= Jesse Hughes (frontiersman) =

Jesse Hughes (c. 1750 – c. 1829) was a frontiersman, hunter, and scout who was an early settler in the western region of Virginia that became West Virginia and Kentucky. Hughes was noted for his hatred of Native Americans, and is said to have killed many in battle, and murdered several others. "He was as savage as a wolf, and he liked to kill an Indian better than to eat his dinner", said the wife of one of his descendants in 1902.

McWhorter alleges a variety of familial relationships, but without primary evidence, asserting that his father was Thomas Hughes (who died April 1778) and Jesse had a younger brother named Thomas (born 1769). Jesse himself was born about 1750 (rather than 1768). Hughes married Grace Tanner in 1771. They had two daughters, Martha and Massie (who married Uriah Gandee, son of Uriah Gandee Sr. and Suzanne Teter; Massie and Uriah's daughter Sarah Gandee married Charles Droddy). They also had a son named James Stanley.

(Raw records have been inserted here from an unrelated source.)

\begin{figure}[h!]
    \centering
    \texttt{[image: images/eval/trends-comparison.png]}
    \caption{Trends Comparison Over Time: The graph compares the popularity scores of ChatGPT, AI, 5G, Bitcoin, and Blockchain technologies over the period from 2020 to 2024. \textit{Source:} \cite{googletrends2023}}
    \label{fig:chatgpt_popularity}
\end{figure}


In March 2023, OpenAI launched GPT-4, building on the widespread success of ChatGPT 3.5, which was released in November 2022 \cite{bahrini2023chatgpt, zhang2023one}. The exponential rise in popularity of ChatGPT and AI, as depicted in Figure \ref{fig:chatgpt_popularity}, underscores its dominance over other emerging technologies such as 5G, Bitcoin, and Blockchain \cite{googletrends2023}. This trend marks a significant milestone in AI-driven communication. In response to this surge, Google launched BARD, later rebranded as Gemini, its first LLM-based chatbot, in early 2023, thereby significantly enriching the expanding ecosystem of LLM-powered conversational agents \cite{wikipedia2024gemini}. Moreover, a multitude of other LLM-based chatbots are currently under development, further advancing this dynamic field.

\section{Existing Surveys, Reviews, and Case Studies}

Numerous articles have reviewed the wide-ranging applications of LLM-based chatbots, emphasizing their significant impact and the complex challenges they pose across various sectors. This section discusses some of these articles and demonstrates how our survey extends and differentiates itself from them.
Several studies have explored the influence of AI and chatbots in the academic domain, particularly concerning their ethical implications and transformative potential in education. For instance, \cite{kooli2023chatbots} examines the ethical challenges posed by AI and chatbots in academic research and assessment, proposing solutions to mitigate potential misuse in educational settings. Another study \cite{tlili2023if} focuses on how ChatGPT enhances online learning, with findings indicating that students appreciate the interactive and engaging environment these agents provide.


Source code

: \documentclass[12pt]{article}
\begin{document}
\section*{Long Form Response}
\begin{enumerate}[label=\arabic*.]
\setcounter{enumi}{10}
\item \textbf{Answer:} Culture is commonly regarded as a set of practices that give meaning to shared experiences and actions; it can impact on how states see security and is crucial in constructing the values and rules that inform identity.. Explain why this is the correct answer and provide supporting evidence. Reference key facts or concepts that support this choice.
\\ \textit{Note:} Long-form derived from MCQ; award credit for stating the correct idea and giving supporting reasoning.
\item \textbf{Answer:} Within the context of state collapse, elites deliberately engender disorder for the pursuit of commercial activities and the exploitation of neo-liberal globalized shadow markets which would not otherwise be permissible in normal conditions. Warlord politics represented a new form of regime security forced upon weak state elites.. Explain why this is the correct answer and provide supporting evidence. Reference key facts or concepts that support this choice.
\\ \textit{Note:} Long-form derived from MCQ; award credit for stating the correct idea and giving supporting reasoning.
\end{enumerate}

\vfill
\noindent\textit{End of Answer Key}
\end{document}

Jesse and his family lived in a cabin on Hacker's Creek, near a stream that is now known as "Jesse's Run", located in present-day Lewis County, West Virginia See McWhorter's Chapter 23, "Genealogy of the Hughes Family" for more names.

Hughes is believed to have been one of the first American colonists to explore the Hughes River in West Virginia. It may have been named for him, or for others of the same surname residing in the area during roughly the same time period.